One thing that makes this particular interview special is very good timing. I happen to have been in New York for a combination of business and pleasure. The latest collection of Best American Comics had just come out. In fact, I’d recently reviewed it here. So, one thing led to another. I asked Bill what he thought about getting together in person for an interview and so we did. For me, meeting Bill at Parsons The New School for Design was a nice treat. He teaches there on the subject of comics. Currently in his class, he’s covering Art Spiegelman’s landmark work, Maus. Bill was Associate Editor and Production Assistant on MetaMaus, Spiegelman’s 2011 book and multimedia DVD set examining the production of Maus.
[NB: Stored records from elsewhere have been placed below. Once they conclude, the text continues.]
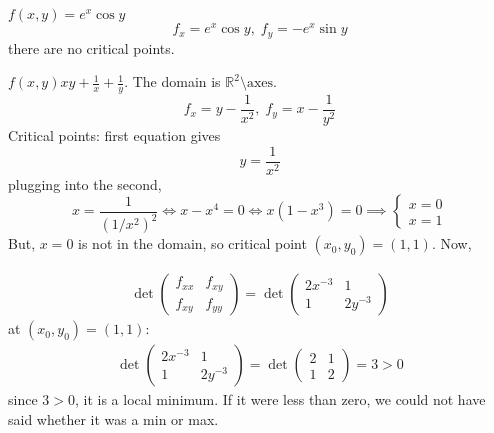 \documentclass[12pt]{book}
\theoremstyle{definition}
\theoremstyle{remark}
\begin{document}
  \begin{example}$f(x,y) = e^x \cos y$
    $$f_x = e^x \cos y, \; f_y = -e^x \sin y$$ 
    there are no critical points.
  \end{example}
  \begin{example}$f(x,y) xy + \frac{1}{x} + \frac{1}{y}$. The domain is $\mathbb{R}^2 \setminus \text{axes}$. 
    $$f_x = y - \frac{1}{x^2} , \; f_y = x - \frac{1}{y^2}  $$
    Critical points: first equation gives 
    $$y = \frac{1}{x^2}  $$
    plugging into the second, 
    $$x = \frac{1}{(1/x^2)^2} \iff x - x^4 = 0 \iff x(1- x^3) = 0 \implies \left\{ \begin{matrix}
      x = 0 \\ x = 1
    \end{matrix} \right. $$
    But, $x = 0$ is not in the domain, so critical point $(x_0, y_0) = (1,1)$. Now, 

    \begin{equation*}
      \begin{split}
      \det \begin{pmatrix}
        f_{xx} & f_{xy} \\ f_{xy} & f_{yy} 
      \end{pmatrix} = \det \begin{pmatrix}
        2x^{-3} & 1 \\ 1 & 2y^{-3}
      \end{pmatrix}
      \end{split}
    \end{equation*}
    at $(x_0, y_0) = (1,1):$
    \begin{equation*}
      \begin{split}
      \det \begin{pmatrix}
        2x^{-3} & 1 \\ 1 & 2y^{-3}
      \end{pmatrix} = \det \begin{pmatrix}
        2 & 1 \\ 1 & 2 
      \end{pmatrix} = 3 >0
      \end{split}
    \end{equation*}
    since $3>0$, it is a local minimum.  If it were less than zero, we could not have said whether it was a min or max. 

  \end{example}
\end{document}
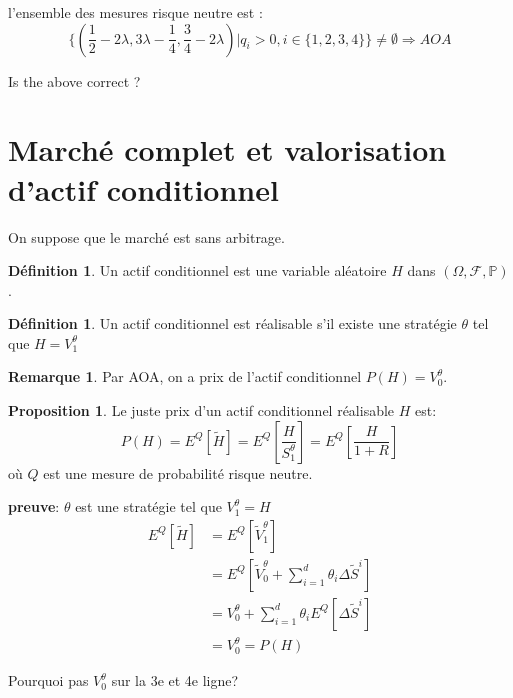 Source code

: \documentclass{article}
\theoremstyle{plain}
\theoremstyle{definition}
\newtheorem{defn}[thm]{D\'efinition}
\newtheorem{propos}[thm]{Proposition}
\newtheorem{remq}[thm]{Remarque}
\begin{document}
l'ensemble des mesures risque neutre est :
\begin{equation}
\{(\frac{1}{2}-2\lambda,3\lambda-\frac{1}{4},\frac{3}{4}-2\lambda)|q_i>0,i\in\{1,2,3,4\}\}\neq\emptyset \Rightarrow AOA
\end{equation}

{\color{red} Is the above correct ?}

\section{March\'e complet et valorisation d'actif conditionnel}

On suppose que le march\'e est sans arbitrage.

\begin{defn}
	Un actif conditionnel est une variable al\'eatoire $H$ dans $(\Omega, \mathcal{F}, \mathbb{P})$.
\end{defn}

\begin{defn}
	Un actif conditionnel est r\'ealisable s'il existe une strat\'egie $\theta$ tel que $H=V_1^\theta$
\end{defn}

\begin{remq}
	Par AOA, on a prix de l'actif conditionnel $P(H)=V_0^\theta$.
\end{remq}

\begin{propos}
	Le juste prix d'un actif conditionnel r\'ealisable $H$ est:
	\begin{equation}
	P(H) = E^Q[\tilde{H}]=E^Q[\frac{H}{S_1^\theta}]=E^Q[\frac{H}{1+R}]
	\end{equation}
	o\`u $Q$ est une mesure de probabilit\'e risque neutre.
\end{propos}


\textbf{preuve}: 
$\theta$ est une strat\'egie tel que $V_1^\theta=H$
\begin{equation}
\begin{split}
E^Q[\tilde{H}]&=E^Q[\tilde{V}_1^\theta]\\
&=E^Q[\tilde{V}_0^\theta+\sum_{i=1}^d \theta_i \Delta \tilde{S}^i]\\
&=V_0^\theta+\sum_{i=1}^d \theta_i E^Q[\Delta \tilde{S}^i]\\
&=V_0^\theta=P(H)
\end{split}
\end{equation}

{\color{red} Pourquoi pas $V_0^\theta$ sur la 3e et 4e ligne?}
\end{document}
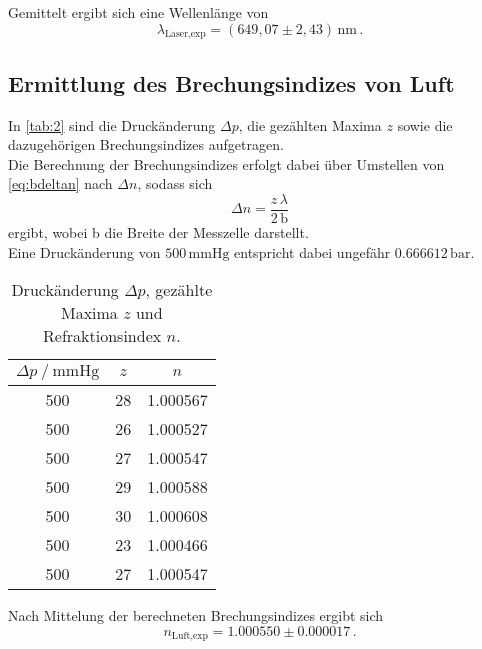 Gemittelt ergibt sich eine Wellenlänge von
\begin{equation*}
    \lambda_\text{Laser,exp} = (649,07 \pm 2,43) \,\si{\nano\meter} \,.
\end{equation*}


\subsection{Ermittlung des Brechungsindizes von Luft}

In \autoref{tab:2} sind die Druckänderung $\Delta p$, die gezählten Maxima $z$ sowie die dazugehörigen Brechungsindizes aufgetragen. \\
Die Berechnung der Brechungsindizes erfolgt dabei über Umstellen von \eqref{eq:bdeltan} nach $\Delta n$, sodass sich
\begin{equation*}
    \Delta n = \dfrac{z \, \lambda}{2 \, \text{b}}
\end{equation*}
ergibt, wobei b die Breite der Messzelle darstellt. \\
Eine Druckänderung von $500 \, \si{\milli\meter} \text{Hg}$ entspricht dabei ungefähr $0.666612 \,\si{\bar}$.

\begin{table}[H]
    \centering
    \caption{Druckänderung $\Delta p$, gezählte Maxima $z$ und Refraktionsindex $n$.}
    \label{tab:1}
    \begin{tabular}{S[table-format=3.0] S[table-format=2.0] S[table-format=1.6]}
      \toprule
    {$\Delta p \mathbin{/} \si{\milli\meter} \text{Hg}$} & {$z$} & {$n$} \\
                &           28          &           1.000567 \\
        500          &           26          &           1.000527 \\
        500          &           27          &           1.000547 \\
        500          &           29          &           1.000588 \\
        500          &           30          &           1.000608 \\
        500          &           23          &           1.000466 \\
        500          &           27          &           1.000547 \\
    \bottomrule
    \end{tabular}
\end{table}

Nach Mittelung der berechneten Brechungsindizes ergibt sich
\begin{equation*}
    n_\text{Luft,exp} = 1.000550 \pm 0.000017 \,.
\end{equation*}


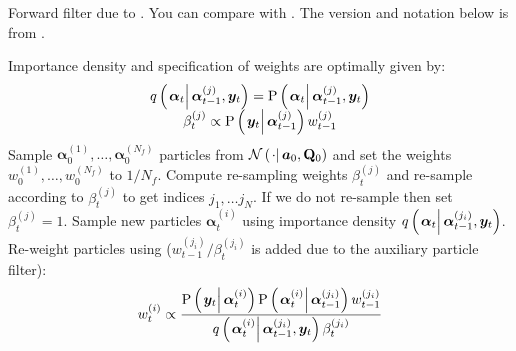 \documentclass[9pt, notitlepage]{article}
\newcommand\StateX{\Statex\hspace{\algorithmicindent}}
\renewcommand{\vec}[1]{\bm{#1}}
\newcommand{\mat}[1]{\mathbf{#1}}
\newcommand{\Lparen}[1]{\left( #1\right)}
\newcommand{\Cond}[2]{\left. #1 \vphantom{#2} \right\vert  #2}
\newcommand{\Prob}{\text{P}}
\newcommand{\optor}[2]{#1\Lparen{#2}}
\newcommand{\optorC}[3]{\optor{#1}{\Cond{#2}{#3}}}
\newcommand{\propC}[2]{\optorC{\Prob}{#1}{#2}}
\newcommand{\normalC}[3]{\optorC{\mathcal{N}}{#1}{#2,#3}}
\newcommand{\IDC}[2]{\optorC{q}{#1}{#2}}
\newcommand{\partic}[3]{#1_{#2}^{\Lparen{#3}}}
\newcommand{\nPart}{N}
\newcommand{\nPeriods}{d}
\begin{document}
\begin{algorithm}[H]
\caption{Forward filter due to \cite{pitt99}. You can compare with \citet[page 20 and 25]{doucet09}. The version and notation below is from \citet[page 449]{fearnhead10}.}\label{alg:forward}
\begin{algorithmic}[1]\raggedright
\INPUT
\Statex Importance density and specification of weights are optimally given by:
\Statex \begin{equation}\begin{matrix}
	\IDC{\vec{\alpha}_t}{\partic{\vec{\alpha}}{t-1}{j}, \vec{y}_t} = \propC{\vec{\alpha}_t}{\partic{\vec{\alpha}}{t-1}{j}, \vec{y}_t} \\
	\partic{\beta}{t}{j} \propto \propC{\vec{y}_t}{\partic{\vec{\alpha}}{t-1}{j}}\partic{w}{t-1}{j}
\end{matrix}\end{equation}
%
\State Sample $\partic{\vec{\alpha}}{0}{1},\dots,\partic{\vec{\alpha}}{0}{\nPart_f}$ particles from $\normalC{\cdot}{\vec{a}_0}{\mat{Q}_0}$ and set the weights $\partic{w}{0}{1},\dots,\partic{w}{0}{\nPart_f}$ to $1 / \nPart_f$.
%
\For{$t=1,\dots, \nPeriods$}
\State Compute re-sampling weights $\partic{\beta}{t}{j}$ and re-sample according to $\partic{\beta}{t}{j}$ to get indices $j_1,\dots j_\nPart$. If we do not re-sample then set $\partic{\beta}{t}{j} = 1$.
\EndProcedure
%
\State Sample new particles $\partic{\vec{\alpha}}{t}{i}$ using importance density $\IDC{\vec{\alpha}_t}{\partic{\vec{\alpha}}{t-1}{j_i}, \vec{y}_t}$.
\EndProcedure
%
\State Re-weight particles using ($\partic{w}{t-1}{j_i}/\partic{\beta}{t}{j_i}$ is added due to the auxiliary particle filter):
\StateX \begin{equation}\label{eqn:forwardWeight}
	\partic{w}{t}{i} \propto \frac{
		\propC{\vec{y}_t}{\partic{\vec{\alpha}}{t}{i}}
		\propC{\partic{\vec{\alpha}}{t}{i}}{\partic{\vec{\alpha}}{t-1}{j_i}}
		\partic{w}{t-1}{j_i}
	}{ %
		\IDC{\partic{\vec{\alpha}}{t}{i}}{\partic{\vec{\alpha}}{t-1}{j_i}, \vec{y}_t}
		\partic{\beta}{t}{j_i}
	}
\end{equation}
\EndProcedure
\EndFor
\end{algorithmic}
\end{algorithm}
\end{document}
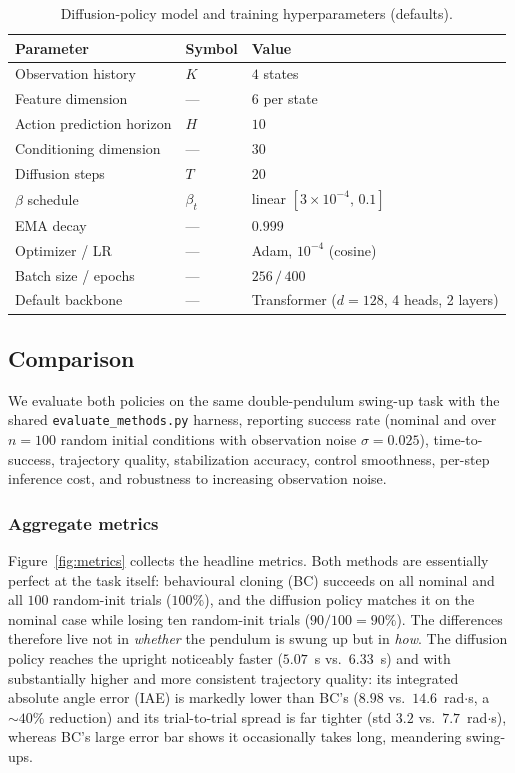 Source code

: \documentclass[11pt,a4paper]{article}
\newcommand{\file}[1]{\texttt{#1}}
\begin{document}
\begin{table}[t]
  \centering
  \caption{Diffusion-policy model and training hyperparameters (defaults).}
  \begin{tabular}{@{}lll@{}}
    \toprule
    \textbf{Parameter} & \textbf{Symbol} & \textbf{Value} \\
    \midrule
    Observation history       & $K$            & $4$ states \\
    Feature dimension         & ---            & $6$ per state \\
    Action prediction horizon & $H$            & $10$ \\
    Conditioning dimension    & ---            & $30$ \\
    Diffusion steps           & $T$            & $20$ \\
    $\beta$ schedule          & $\beta_t$      & linear $[3\!\times\!10^{-4},\,0.1]$ \\
    EMA decay                 & ---            & $0.999$ \\
    Optimizer / LR            & ---            & Adam, $10^{-4}$ (cosine) \\
    Batch size / epochs       & ---            & $256\,/\,400$ \\
    Default backbone          & ---            & Transformer ($d{=}128$, 4 heads, 2 layers) \\
    \bottomrule
  \end{tabular}
\end{table}

\subsection{Comparison}
We evaluate both policies on the same double-pendulum swing-up task with the shared
\file{evaluate\_methods.py} harness, reporting success rate (nominal and over $n=100$
random initial conditions with observation noise $\sigma=0.025$), time-to-success,
trajectory quality, stabilization accuracy, control smoothness, per-step inference
cost, and robustness to increasing observation noise.

\subsubsection{Aggregate metrics}
Figure~\ref{fig:metrics} collects the headline metrics. Both methods are essentially
perfect at the task itself: behavioural cloning (BC) succeeds on all nominal and
all $100$ random-init trials ($100\%$), and the diffusion policy matches it on the
nominal case while losing ten random-init trials ($90/100 = 90\%$). The
differences therefore live not in \emph{whether} the pendulum is swung up but in
\emph{how}. The diffusion policy reaches the upright noticeably faster
($5.07$~s vs.\ $6.33$~s) and with substantially higher and more consistent
trajectory quality: its integrated absolute angle error (IAE) is markedly lower
than BC's ($8.98$ vs.\ $14.6$~rad$\cdot$s, a $\sim\!40\%$ reduction) and its
trial-to-trial spread is far tighter (std $3.2$ vs.\ $7.7$~rad$\cdot$s), whereas
BC's large error bar shows it occasionally takes long, meandering swing-ups.
\end{document}
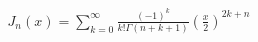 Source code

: \documentclass[preview]{standalone}
\begin{document}
\begin{align*}
J_n(x) = \sum_{k=0}^{\infty} \frac{(-1)^k}{k! \Gamma(n+k+1)} \left(\frac{x}{2}\right)^{2k+n}
\end{align*}
\end{document}
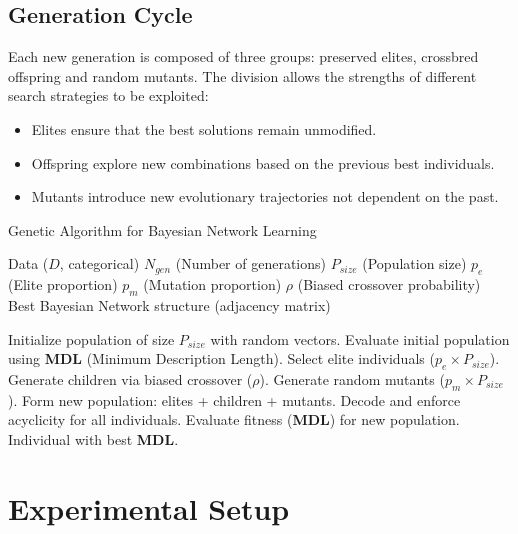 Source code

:\documentclass[runningheads]{llncs}
\begin{document}
\subsection{Generation Cycle}

Each new generation is composed of three groups: preserved elites, crossbred offspring and random mutants. The division allows the strengths of different search strategies to be exploited:

\begin{itemize}
	\item Elites ensure that the best solutions remain unmodified.
	\item Offspring explore new combinations based on the previous best individuals.
	\item Mutants introduce new evolutionary trajectories not dependent on the past.		
\end{itemize}


\begin{algorithm}
	\caption{Genetic Algorithm for Bayesian Network Learning}
	\label{alg:genetic_bn_learning_simple}
	\begin{algorithmic}[1]
		\Require Data ($D$, categorical)
		\Require $N_{gen}$ (Number of generations)
		\Require $P_{size}$ (Population size)
		\Require $p_e$ (Elite proportion)
		\Require $p_m$ (Mutation proportion)
		\Require $\rho$ (Biased crossover probability)
		\Ensure Best Bayesian Network structure (adjacency matrix)
		
		\State Initialize population of size $P_{size}$ with random vectors.
		\State Evaluate initial population using \textbf{MDL} (Minimum Description Length).
		\State Select elite individuals ($p_e \times P_{size}$).
		\State Generate children via biased crossover ($\rho$).
		\State Generate random mutants ($p_m \times P_{size}$).
		\State Form new population: elites + children + mutants.
		\State Decode and enforce acyclicity for all individuals.
		\State Evaluate fitness (\textbf{MDL}) for new population.
		\EndFor
		\State \Return Individual with best \textbf{MDL}.
	\end{algorithmic}
\end{algorithm}



\newpage

\section{Experimental Setup}
\end{document}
Parsons The New School for Design

My goal in this interview was simply to have a pleasant, perhaps even lively, conversation. I am a fan of Best American Comics but I was setting that aside, so to speak, in order to go through a relatively objective set of questions. I wanted to dig around and see what we might uncover and Bill was certainly up for it. What I come away with  is the fact that this annual best-of collection has gone through a rigorous process. First, we have Mr. Kartalopoulos dutifully gathering up around 120 or so works that he deems worthy. Then, he hands them off to the guest editor. This year, that honor goes to cartoonist Phoebe Gloeckner. Finally, a shaking and mixing and final rinse. The editor, after paring down the final cut of titles, may end up adding some of her own, and will ultimately preside over a presentation all her own. Okay, lots going on. So, here we discuss all that and more.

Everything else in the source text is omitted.